Stored data:
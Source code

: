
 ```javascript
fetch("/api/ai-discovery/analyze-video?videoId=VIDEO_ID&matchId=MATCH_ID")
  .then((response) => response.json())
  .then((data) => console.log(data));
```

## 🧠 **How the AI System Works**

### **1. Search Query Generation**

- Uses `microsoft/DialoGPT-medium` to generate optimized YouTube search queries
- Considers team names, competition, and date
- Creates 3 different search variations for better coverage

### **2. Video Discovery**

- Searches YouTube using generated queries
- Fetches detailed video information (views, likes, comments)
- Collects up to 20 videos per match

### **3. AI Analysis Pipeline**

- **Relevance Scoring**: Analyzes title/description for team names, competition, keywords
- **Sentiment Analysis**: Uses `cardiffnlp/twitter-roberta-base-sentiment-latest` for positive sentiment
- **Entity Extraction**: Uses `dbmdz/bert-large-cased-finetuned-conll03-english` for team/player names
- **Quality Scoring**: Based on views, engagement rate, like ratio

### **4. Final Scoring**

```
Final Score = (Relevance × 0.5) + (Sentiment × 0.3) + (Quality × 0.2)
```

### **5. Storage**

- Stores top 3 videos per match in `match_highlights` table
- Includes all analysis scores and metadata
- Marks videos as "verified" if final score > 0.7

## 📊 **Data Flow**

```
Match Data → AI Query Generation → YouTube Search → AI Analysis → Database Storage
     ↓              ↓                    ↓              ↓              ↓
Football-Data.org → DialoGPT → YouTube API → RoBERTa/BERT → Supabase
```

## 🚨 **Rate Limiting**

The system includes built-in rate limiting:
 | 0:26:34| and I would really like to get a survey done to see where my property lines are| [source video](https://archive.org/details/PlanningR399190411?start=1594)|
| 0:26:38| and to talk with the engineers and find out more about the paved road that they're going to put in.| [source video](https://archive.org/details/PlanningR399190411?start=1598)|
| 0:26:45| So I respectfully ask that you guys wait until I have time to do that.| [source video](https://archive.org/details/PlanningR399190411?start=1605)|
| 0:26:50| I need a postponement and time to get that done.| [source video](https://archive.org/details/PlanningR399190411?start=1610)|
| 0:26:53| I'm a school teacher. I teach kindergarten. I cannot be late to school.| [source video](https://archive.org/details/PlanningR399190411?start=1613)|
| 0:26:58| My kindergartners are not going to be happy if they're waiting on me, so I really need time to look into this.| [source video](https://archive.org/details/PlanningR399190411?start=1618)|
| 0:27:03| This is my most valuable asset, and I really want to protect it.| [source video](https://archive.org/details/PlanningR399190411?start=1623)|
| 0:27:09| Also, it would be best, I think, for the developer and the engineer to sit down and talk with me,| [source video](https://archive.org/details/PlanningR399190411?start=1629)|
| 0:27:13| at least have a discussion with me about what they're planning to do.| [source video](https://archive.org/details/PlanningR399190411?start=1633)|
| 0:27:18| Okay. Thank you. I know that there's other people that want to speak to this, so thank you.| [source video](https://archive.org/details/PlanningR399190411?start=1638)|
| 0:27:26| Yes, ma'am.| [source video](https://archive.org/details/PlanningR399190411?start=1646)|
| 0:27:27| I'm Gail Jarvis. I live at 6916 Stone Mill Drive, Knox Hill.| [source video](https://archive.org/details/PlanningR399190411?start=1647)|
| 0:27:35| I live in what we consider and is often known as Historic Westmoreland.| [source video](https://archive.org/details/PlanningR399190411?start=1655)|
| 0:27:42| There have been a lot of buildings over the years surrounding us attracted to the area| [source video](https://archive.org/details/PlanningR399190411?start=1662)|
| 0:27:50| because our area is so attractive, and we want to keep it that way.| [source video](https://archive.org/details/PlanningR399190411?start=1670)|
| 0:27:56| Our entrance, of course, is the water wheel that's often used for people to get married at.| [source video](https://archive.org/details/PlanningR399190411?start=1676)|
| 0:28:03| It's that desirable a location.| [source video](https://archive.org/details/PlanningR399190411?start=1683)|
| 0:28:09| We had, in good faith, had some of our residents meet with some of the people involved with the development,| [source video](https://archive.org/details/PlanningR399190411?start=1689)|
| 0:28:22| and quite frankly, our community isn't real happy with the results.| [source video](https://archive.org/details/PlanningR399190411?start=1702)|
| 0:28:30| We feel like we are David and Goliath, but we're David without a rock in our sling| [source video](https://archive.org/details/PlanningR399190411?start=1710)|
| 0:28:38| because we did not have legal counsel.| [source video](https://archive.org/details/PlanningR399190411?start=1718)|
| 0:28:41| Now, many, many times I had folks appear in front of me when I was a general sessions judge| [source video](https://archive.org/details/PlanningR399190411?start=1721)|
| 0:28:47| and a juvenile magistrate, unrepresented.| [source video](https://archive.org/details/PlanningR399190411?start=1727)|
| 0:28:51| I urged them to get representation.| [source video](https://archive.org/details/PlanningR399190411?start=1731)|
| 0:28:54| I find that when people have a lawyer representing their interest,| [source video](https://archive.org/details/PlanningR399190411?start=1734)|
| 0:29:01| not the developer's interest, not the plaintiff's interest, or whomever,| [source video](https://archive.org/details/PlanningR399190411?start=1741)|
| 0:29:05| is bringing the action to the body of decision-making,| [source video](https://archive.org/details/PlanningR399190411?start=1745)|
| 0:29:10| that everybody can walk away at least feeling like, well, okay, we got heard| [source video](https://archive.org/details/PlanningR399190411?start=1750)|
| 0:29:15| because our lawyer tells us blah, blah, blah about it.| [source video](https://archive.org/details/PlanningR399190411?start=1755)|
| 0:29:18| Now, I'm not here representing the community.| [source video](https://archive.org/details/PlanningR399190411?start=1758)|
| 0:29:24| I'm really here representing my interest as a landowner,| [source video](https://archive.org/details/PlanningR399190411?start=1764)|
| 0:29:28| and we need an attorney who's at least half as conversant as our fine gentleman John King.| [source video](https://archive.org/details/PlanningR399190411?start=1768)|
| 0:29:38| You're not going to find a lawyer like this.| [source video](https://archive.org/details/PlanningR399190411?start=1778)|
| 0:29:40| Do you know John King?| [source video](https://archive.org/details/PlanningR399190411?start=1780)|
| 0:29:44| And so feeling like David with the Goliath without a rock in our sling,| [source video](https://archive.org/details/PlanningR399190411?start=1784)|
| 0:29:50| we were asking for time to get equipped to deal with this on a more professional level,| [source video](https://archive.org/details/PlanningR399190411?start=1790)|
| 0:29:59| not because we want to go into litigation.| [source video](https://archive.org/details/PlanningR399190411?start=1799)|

Your task:
If a line in the entries above has the word "into", copy it.

Solution:
| 0:26:58| My kindergartners are not going to be happy if they're waiting on me, so I really need time to look into this.| [source video](https://archive.org/details/PlanningR399190411?start=1618)|
| 0:29:59| not because we want to go into litigation.| [source video](https://archive.org/details/PlanningR399190411?start=1799)|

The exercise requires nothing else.